Activity:
A line below contains "evaluate - Script", and a later one contains "- Critic Network". Repeat both, with every line between them, exactly.

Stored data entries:
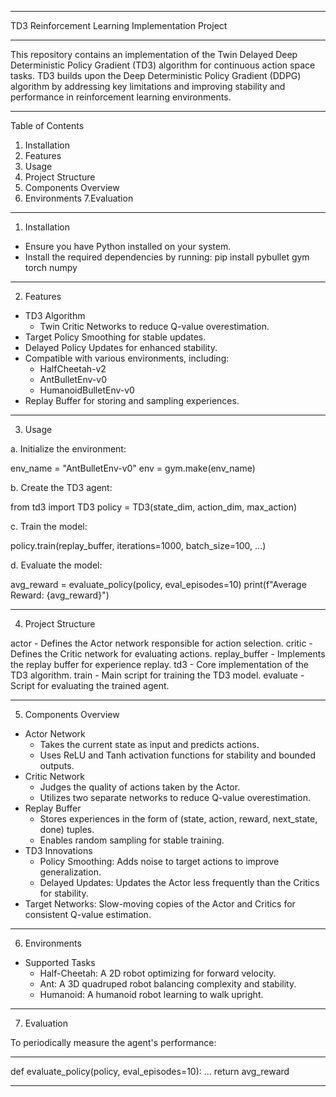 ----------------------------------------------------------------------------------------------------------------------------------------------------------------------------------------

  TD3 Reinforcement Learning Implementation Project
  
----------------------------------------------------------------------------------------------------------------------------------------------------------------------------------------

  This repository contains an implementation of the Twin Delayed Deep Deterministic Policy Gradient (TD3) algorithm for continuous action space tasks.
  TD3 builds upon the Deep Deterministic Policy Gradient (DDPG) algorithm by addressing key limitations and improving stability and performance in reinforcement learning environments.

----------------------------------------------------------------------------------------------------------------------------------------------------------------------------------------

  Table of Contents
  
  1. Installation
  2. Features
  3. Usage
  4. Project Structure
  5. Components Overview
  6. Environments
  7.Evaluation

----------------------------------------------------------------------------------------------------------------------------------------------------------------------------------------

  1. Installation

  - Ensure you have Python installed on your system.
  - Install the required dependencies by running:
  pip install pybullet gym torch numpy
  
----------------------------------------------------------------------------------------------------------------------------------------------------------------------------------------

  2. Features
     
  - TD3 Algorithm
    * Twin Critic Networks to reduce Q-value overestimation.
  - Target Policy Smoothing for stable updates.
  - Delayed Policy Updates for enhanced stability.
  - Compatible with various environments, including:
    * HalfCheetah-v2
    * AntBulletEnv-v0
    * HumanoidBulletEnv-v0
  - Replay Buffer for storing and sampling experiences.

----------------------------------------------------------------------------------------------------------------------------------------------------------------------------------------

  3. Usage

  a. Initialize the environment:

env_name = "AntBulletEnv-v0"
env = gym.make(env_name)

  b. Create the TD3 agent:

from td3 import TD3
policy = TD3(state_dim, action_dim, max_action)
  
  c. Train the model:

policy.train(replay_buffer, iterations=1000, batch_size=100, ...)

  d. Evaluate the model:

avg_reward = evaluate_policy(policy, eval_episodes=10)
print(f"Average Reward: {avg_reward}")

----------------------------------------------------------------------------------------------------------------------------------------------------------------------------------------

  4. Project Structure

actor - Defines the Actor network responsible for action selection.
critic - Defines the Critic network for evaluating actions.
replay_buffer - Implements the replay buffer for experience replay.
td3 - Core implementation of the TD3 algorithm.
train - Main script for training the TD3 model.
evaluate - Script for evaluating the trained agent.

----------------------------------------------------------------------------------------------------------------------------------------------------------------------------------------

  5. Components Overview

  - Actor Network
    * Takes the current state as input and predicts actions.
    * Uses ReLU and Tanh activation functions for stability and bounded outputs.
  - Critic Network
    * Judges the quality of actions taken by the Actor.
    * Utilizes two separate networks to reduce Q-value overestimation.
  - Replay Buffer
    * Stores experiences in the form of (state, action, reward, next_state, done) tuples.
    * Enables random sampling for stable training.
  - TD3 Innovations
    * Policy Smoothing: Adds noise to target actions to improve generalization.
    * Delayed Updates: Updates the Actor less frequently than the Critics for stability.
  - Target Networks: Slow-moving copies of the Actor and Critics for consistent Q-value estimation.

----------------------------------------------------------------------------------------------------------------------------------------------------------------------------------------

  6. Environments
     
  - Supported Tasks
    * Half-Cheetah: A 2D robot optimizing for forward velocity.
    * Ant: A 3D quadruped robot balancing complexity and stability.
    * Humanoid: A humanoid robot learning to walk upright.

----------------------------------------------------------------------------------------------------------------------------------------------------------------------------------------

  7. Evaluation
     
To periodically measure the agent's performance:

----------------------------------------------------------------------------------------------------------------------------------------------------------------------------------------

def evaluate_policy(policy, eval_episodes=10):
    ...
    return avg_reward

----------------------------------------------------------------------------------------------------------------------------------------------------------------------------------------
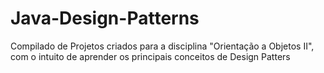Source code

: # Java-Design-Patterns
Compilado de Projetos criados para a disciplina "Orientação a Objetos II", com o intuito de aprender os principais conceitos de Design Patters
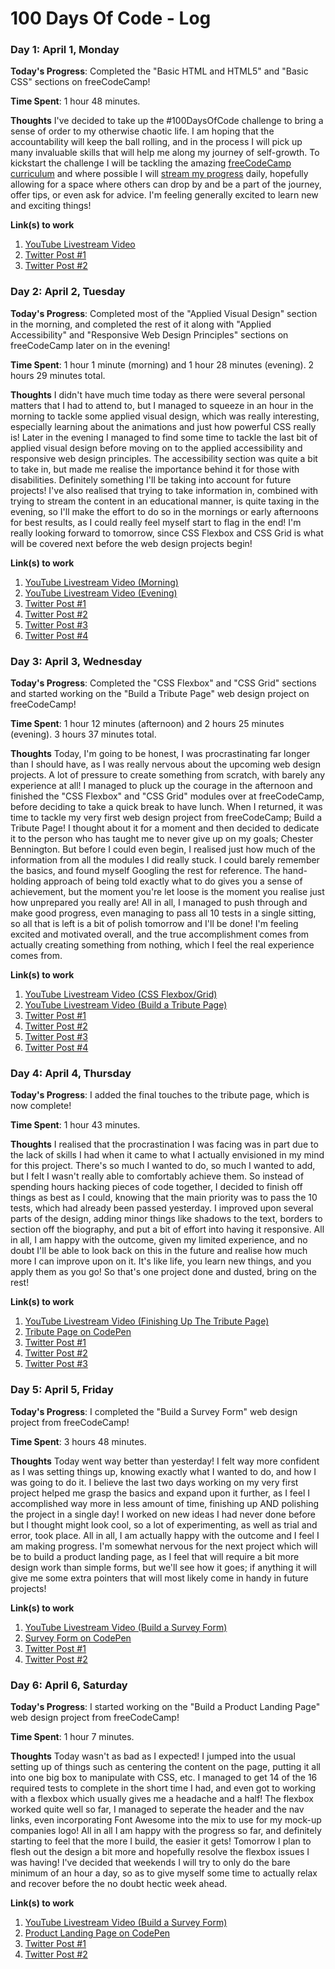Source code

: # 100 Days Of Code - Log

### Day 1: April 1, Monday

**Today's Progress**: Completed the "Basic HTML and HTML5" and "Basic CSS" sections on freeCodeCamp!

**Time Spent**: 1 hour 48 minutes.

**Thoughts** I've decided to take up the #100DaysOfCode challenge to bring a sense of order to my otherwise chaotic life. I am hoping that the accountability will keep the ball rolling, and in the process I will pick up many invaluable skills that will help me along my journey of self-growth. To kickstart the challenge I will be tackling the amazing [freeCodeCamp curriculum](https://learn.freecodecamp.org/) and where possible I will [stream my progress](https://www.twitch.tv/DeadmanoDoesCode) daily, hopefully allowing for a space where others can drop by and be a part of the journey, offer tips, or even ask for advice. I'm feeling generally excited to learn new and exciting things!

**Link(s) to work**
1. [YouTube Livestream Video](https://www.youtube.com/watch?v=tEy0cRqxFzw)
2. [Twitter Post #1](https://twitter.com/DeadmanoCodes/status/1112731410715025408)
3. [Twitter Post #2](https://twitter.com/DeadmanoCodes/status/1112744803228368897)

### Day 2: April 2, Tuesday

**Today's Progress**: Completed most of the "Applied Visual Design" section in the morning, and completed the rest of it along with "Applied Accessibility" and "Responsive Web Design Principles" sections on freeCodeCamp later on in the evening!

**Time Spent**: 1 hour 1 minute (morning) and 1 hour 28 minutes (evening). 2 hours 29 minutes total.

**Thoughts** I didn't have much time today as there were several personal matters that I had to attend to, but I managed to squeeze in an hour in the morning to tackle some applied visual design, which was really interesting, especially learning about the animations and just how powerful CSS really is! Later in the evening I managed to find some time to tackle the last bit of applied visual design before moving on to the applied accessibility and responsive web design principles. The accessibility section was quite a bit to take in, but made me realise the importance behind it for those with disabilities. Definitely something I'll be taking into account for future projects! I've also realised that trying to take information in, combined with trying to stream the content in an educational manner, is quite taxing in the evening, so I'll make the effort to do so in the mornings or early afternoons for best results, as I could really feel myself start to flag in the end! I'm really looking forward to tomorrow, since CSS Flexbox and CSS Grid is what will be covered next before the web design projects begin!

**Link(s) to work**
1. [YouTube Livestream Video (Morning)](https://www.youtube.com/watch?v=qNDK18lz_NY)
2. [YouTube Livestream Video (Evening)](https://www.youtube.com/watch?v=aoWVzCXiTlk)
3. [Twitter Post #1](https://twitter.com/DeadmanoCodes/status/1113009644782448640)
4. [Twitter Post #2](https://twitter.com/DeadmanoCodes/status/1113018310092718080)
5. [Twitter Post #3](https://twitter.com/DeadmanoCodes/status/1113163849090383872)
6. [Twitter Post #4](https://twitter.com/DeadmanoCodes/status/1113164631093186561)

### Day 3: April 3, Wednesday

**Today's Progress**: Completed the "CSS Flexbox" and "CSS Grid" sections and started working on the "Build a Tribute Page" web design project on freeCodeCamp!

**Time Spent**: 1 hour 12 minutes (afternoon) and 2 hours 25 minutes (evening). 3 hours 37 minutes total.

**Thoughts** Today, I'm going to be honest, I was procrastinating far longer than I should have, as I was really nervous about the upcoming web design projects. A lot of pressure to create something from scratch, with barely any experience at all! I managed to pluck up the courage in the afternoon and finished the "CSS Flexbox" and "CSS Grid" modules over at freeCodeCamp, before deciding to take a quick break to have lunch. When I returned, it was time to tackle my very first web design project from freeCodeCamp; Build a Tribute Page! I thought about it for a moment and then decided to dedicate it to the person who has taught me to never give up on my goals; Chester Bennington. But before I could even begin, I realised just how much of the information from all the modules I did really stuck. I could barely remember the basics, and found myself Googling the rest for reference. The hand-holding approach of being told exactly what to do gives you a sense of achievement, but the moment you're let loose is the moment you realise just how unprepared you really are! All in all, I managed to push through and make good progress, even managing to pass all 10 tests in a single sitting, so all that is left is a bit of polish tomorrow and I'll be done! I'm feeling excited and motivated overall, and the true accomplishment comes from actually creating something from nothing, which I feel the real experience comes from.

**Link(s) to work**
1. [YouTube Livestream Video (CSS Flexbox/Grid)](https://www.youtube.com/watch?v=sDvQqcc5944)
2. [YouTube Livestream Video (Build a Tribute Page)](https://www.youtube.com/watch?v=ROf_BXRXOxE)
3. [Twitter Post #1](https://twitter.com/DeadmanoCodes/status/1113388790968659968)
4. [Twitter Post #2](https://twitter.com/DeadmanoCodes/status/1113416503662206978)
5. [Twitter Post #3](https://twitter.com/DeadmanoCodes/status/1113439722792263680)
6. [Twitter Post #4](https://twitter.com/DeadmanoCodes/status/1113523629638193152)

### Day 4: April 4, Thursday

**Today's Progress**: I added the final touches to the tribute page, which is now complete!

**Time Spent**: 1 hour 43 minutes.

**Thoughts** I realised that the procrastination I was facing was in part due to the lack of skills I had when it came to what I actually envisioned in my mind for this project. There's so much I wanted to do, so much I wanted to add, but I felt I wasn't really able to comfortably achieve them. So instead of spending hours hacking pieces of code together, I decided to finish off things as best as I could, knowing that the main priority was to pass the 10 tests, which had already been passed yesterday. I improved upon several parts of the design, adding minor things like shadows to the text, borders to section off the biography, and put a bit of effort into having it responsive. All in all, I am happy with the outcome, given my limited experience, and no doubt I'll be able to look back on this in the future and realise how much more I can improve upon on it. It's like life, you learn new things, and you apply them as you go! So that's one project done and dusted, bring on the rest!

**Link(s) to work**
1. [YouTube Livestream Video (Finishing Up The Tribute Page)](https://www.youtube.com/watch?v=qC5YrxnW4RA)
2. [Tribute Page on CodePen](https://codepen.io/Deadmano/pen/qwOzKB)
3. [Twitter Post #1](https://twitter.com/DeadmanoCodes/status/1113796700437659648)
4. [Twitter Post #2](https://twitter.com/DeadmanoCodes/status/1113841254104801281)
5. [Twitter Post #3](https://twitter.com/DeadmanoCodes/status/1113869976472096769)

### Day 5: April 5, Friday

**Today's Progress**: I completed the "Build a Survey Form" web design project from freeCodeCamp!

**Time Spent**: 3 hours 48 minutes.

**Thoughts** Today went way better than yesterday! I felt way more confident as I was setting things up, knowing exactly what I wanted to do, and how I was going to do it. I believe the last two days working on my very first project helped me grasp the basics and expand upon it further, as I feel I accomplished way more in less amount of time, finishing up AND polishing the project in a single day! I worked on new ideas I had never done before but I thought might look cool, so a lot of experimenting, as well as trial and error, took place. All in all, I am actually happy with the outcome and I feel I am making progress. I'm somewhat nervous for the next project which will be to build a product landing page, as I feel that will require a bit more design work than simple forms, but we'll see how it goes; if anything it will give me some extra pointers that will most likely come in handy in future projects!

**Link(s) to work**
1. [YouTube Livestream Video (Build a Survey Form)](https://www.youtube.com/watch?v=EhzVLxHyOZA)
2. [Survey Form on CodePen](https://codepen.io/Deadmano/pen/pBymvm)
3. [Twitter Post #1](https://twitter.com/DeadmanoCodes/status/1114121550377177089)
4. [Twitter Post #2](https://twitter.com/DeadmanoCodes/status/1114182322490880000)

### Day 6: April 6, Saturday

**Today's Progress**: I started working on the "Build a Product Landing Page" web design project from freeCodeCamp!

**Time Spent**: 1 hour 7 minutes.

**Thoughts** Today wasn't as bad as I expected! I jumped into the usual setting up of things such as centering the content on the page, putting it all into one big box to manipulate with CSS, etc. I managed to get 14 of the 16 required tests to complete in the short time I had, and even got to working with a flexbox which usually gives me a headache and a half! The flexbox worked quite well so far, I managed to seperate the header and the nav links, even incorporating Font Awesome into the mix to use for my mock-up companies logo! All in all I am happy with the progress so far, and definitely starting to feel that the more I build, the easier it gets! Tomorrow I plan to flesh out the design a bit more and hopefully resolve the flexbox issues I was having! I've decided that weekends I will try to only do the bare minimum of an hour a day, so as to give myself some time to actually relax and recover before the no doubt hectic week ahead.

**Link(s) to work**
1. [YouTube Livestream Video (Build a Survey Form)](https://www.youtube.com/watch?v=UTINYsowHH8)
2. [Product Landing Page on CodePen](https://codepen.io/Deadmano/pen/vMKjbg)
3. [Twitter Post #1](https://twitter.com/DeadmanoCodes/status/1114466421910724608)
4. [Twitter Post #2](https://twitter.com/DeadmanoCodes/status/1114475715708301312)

==

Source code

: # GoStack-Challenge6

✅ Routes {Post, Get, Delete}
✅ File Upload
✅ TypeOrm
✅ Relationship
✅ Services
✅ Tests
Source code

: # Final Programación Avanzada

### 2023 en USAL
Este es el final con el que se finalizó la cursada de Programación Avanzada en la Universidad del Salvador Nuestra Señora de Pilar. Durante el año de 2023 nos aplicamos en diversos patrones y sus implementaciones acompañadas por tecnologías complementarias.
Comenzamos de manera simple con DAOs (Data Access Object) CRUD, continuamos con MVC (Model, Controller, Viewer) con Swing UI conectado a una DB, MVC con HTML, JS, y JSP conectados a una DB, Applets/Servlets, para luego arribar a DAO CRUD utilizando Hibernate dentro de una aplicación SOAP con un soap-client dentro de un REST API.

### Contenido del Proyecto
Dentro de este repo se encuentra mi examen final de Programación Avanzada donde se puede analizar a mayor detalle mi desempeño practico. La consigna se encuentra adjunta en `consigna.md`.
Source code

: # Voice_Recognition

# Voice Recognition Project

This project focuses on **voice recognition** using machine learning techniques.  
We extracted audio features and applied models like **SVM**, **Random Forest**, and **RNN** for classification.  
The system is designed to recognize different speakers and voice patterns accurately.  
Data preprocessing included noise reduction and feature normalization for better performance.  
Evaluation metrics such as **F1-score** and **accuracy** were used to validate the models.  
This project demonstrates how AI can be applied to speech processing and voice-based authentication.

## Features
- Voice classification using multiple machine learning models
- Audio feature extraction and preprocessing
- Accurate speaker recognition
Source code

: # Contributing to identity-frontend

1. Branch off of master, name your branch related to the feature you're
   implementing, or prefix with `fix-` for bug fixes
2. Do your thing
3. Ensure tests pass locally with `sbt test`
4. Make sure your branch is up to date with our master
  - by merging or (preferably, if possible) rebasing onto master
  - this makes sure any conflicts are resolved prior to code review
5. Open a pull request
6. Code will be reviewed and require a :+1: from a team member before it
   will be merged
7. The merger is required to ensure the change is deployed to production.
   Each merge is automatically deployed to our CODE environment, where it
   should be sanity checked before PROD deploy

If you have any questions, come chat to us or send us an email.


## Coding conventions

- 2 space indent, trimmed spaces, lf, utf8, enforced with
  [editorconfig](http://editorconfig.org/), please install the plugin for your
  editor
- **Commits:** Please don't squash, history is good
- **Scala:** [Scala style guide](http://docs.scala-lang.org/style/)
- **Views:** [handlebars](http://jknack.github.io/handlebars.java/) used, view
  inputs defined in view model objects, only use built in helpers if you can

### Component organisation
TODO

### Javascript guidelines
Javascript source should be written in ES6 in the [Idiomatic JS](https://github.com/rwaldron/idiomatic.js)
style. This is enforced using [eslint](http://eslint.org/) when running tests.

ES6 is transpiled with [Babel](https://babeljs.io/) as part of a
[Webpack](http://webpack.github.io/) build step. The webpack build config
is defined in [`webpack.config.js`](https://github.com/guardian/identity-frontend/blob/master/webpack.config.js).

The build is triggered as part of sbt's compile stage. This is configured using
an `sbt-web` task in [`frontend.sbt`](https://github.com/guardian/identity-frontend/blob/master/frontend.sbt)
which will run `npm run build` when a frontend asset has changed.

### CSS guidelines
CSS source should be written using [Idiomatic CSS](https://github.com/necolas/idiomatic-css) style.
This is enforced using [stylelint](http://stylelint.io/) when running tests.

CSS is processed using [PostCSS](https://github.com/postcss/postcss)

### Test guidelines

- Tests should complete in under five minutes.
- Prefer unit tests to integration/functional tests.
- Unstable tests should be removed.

Exercise output:
evaluate - Script for evaluating the trained agent.

----------------------------------------------------------------------------------------------------------------------------------------------------------------------------------------

  5. Components Overview

  - Actor Network
    * Takes the current state as input and predicts actions.
    * Uses ReLU and Tanh activation functions for stability and bounded outputs.
  - Critic Network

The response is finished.